Literal Lists

Discussion of Common Lisp

Re: Literal Lists

Postby Paul » Sat Jun 25, 2011 6:37 pm

Kompottkin wrote:“The consequences are undefined if literal objects are destructively modified.” As far as I can see, that's all there is to it. (Of course, it wouldn't be the first time I misread the spec. :))


But you're reading the spec as if it has some mystical powers. The spec says that because it's true, but it's not true in every instance; the fact that the spec says it doesn't make otherwise well-defined (by that same spec) operations magically behave differently.
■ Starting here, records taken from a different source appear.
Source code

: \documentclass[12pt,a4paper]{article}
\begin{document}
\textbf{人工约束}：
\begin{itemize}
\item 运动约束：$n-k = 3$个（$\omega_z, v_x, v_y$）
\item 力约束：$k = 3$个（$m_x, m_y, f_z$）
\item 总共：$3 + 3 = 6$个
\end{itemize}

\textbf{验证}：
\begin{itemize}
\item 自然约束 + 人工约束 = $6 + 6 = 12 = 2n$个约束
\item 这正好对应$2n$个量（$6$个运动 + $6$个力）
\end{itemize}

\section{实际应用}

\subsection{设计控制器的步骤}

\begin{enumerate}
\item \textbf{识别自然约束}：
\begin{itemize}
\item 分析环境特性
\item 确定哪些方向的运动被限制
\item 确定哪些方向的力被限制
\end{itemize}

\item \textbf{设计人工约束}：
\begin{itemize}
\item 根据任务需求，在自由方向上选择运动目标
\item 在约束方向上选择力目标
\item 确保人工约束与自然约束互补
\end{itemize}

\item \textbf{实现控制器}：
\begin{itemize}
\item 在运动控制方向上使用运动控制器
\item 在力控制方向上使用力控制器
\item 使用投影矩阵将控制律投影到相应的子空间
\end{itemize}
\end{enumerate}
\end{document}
No, it's not the only thing that matters. In fact, QUOTE seems to me to be irrelevant. It's true that modifying the return value of (eval `(quote ,(list 1 2 3))) is (I believe) perfectly well-defined, but that's because in this case, the argument to quote is not a literal (while in (quote (1 2 3)), it is).
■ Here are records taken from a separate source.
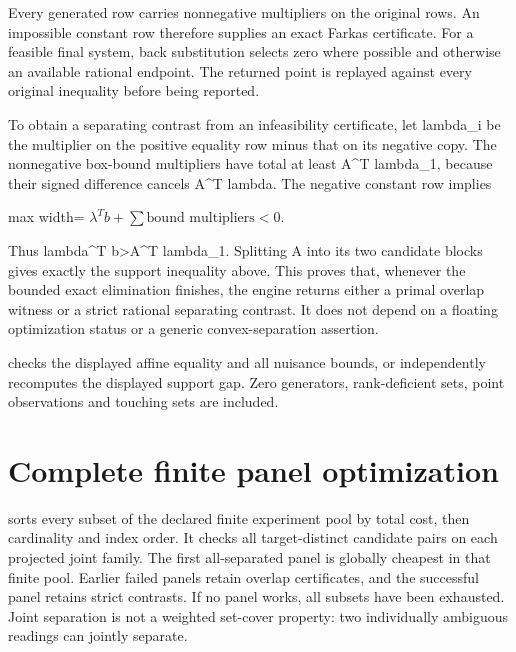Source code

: \documentclass[
  11pt,
  a4paper,
]{report}
\let\singularitytexttt\texttt
\renewcommand{\texttt}[1]{\singularitytexttt{\seqsplit{#1}}}
\begin{document}
Every generated row carries nonnegative multipliers on the original
rows. An impossible constant row therefore supplies an exact Farkas
certificate. For a feasible final system, back substitution selects zero
where possible and otherwise an available rational endpoint. The
returned point is replayed against every original inequality before
being reported.

To obtain a separating contrast from an infeasibility certificate, let
lambda\_i be the multiplier on the positive equality row minus that on
its negative copy. The nonnegative box-bound multipliers have total at
least \textbar\textbar A\textasciicircum{}T lambda\textbar\textbar\_1, because their
signed difference cancels A\textasciicircum{}T lambda. The negative constant row
implies

\begin{center}
\begin{adjustbox}{max width=\linewidth}
$\displaystyle
\lambda^Tb+\textstyle\sum\text{bound multipliers}<0.
$
\end{adjustbox}
\end{center}

Thus \textbar lambda\textasciicircum{}T b\textbar\textgreater\textbar\textbar A\textasciicircum{}T
lambda\textbar\textbar\_1. Splitting A into its two candidate blocks
gives exactly the support inequality above. This proves that, whenever
the bounded exact elimination finishes, the engine returns either a
primal overlap witness or a strict rational separating contrast. It does
not depend on a floating optimization status or a generic
convex-separation assertion.

\texttt{verify\_joint\_certificate} checks the displayed affine equality
and all nuisance bounds, or independently recomputes the displayed
support gap. Zero generators, rank-deficient sets, point observations
and touching sets are included.

\hypertarget{complete-finite-panel-optimization}{%
\section{Complete finite panel
optimization}\label{complete-finite-panel-optimization}}

\texttt{minimum\_joint\_panel} sorts every subset of the declared finite
experiment pool by total cost, then cardinality and index order. It
checks all target-distinct candidate pairs on each projected joint
family. The first all-separated panel is globally cheapest in that
finite pool. Earlier failed panels retain overlap certificates, and the
successful panel retains strict contrasts. If no panel works, all
subsets have been exhausted. Joint separation is not a weighted
set-cover property: two individually ambiguous readings can jointly
separate.
\end{document}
You're right, quote isn't relevant because most data types don't need it: "123" is the same as (quote "123"), etc. The identity of the object inside the (putative) quote form is what matters. There is no way for Lisp to distinguish (list 1 2 3) from (quote (1 2 3)) after the object exists (the only difference is when it comes into existence: read time vs. eval time). The reason it's "undefined" is that the file-compiler can (=necessarily must) change object identities: if it puts that list in the file, it's not going to be the same, identical, list when you load the file. But that can't happen "inside" Lisp (to stuff you type at the REPL). In other words, even if a Lisp implementer actively wanted to make destructive modification of a literal do something unexpected, just for laughs or whatever, there's no way he could do it (in general; you can catch special cases, like where it's lexically apparent...so SBCL can issue warnings, etc.)

I.e., the consequences of what is defined in the spec takes precedence over what isn't. (If I define ⊕ such that a⊕b=a+b when 6<=a<=b<=14, my spec would be correct to say "the consequences are undefined if ⊕ is applied to two integers", nevertheless 8⊕11 is 19!)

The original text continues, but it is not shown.